Capture and chemical fixation of carbon dioxide by chitosan grafted multi-walled carbon nanotubes

Abstract

Since last few years, climate change has been a serious concern all over the world. The concentrations of carbon dioxide (CO2) in the atmosphere have been increasing at an alarming rate and this has been a key contributor to global warming and associated climate change. Hence, there is a global demand to reduce atmospheric CO2 for balancing our climatic condition.
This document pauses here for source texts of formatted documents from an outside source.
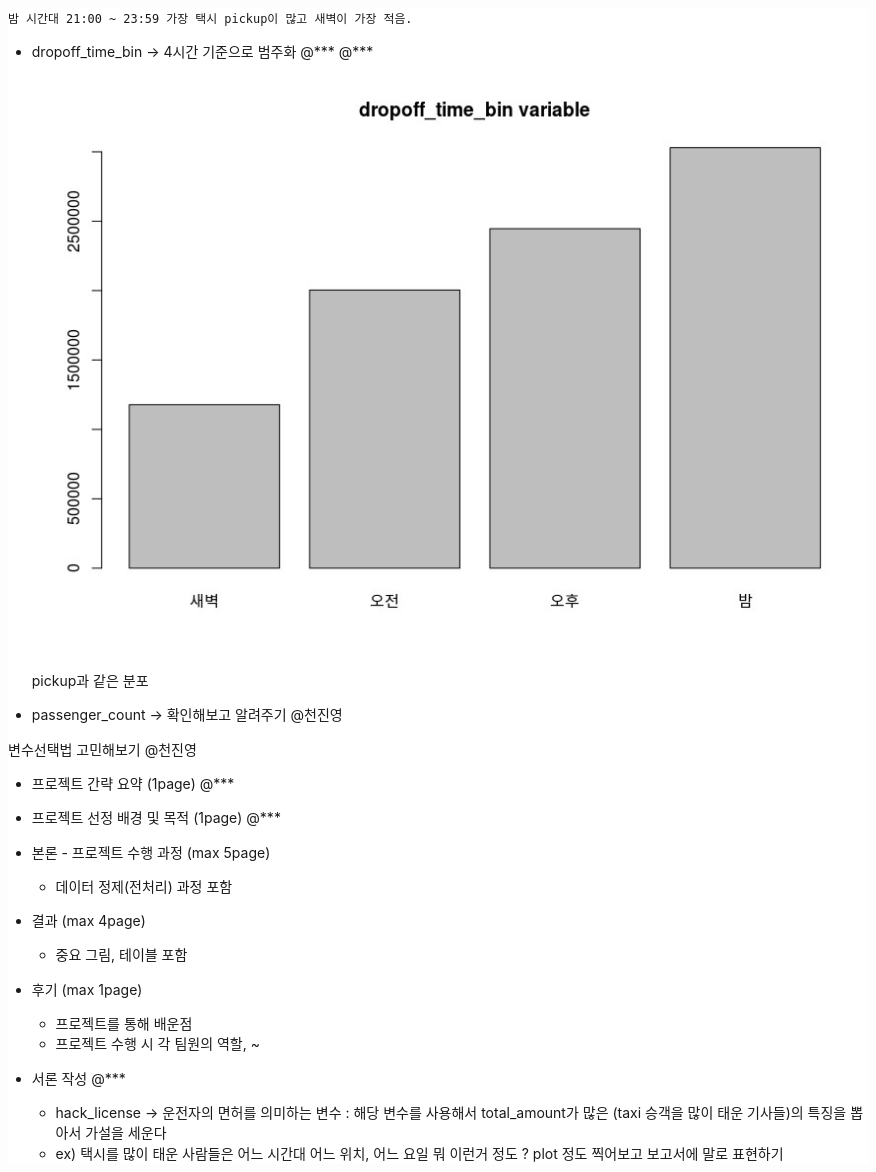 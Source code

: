     밤 시간대 21:00 ~ 23:59 가장 택시 pickup이 많고 새벽이 가장 적음.
    
- dropoff_time_bin → 4시간 기준으로 범주화  @*** @***
    
    ![dropoff_time_bin.jpg](MEET%202%200938ad2ca8394024be5ea852a062201f/dropoff_time_bin.jpg)
    
    pickup과 같은 분포
    
- passenger_count → 확인해보고 알려주기 @천진영

변수선택법 고민해보기 @천진영 

- 프로젝트 간략 요약 (1page) @***
- 프로젝트 선정 배경 및 목적 (1page) @***
- 본론 - 프로젝트 수행 과정 (max 5page)
    - 데이터 정제(전처리) 과정 포함
- 결과 (max 4page)
    - 중요 그림, 테이블 포함
- 후기 (max 1page)
    - 프로젝트를 통해 배운점
    - 프로젝트 수행 시 각 팀원의 역할, ~

- 서론 작성 @***
    - hack_license → 운전자의 면허를 의미하는 변수 : 해당 변수를 사용해서 total_amount가 많은 (taxi 승객을 많이 태운 기사들)의 특징을 뽑아서 가설을 세운다
    - ex) 택시를 많이 태운 사람들은 어느 시간대 어느 위치, 어느 요일 뭐 이런거 정도 ? plot 정도 찍어보고 보고서에 말로 표현하기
Herein, we have synthesized cost-effective and environment-friendly chitosan grafted multi-walled carbon nanotubes (CSMWCNTs) based solid adsorbents for the capture of carbon dioxide as well as an efficient catalyst for its chemical fixation. Physical characterization of CSMWCNTs was done by fourier transformation infrared spectroscopy (FT-IR), X-ray diffraction (XRD), scanning electron microscope (SEM) analysis, Brunauer-Emmett-Teller (BET) isotherm and thermogravimetric analysis (TGA). The CO2 uptake capacity of CSMWCNTs was found to be significantly higher (1.92 ccg−1) than that of pure chitosan but lower than functionalized multi-walled carbon nanotubes (10.20 ccg−1). Moreover, it has been found that CSMWCNTs shows significant catalytic activity towards the chemical fixation of CO2 with epoxides (propylene oxide and styrene oxide) and leading to the formation of corresponding cyclic carbonates. Cycloaddition of CO2 with epoxides is one of the greenest approach to form high value added organic chemicals which have several applications as synthons in fine chemicals, petrochemicals, valuable intermediates, antifoam additives, engineering plastics and pharmaceuticals. Hence, to the best of our knowledge, for the first time capture and chemical fixation of CO2 (at atmospheric pressure) by CSMWCNTs is being reported herein and which may help to reduce CO2 gas from the atmosphere.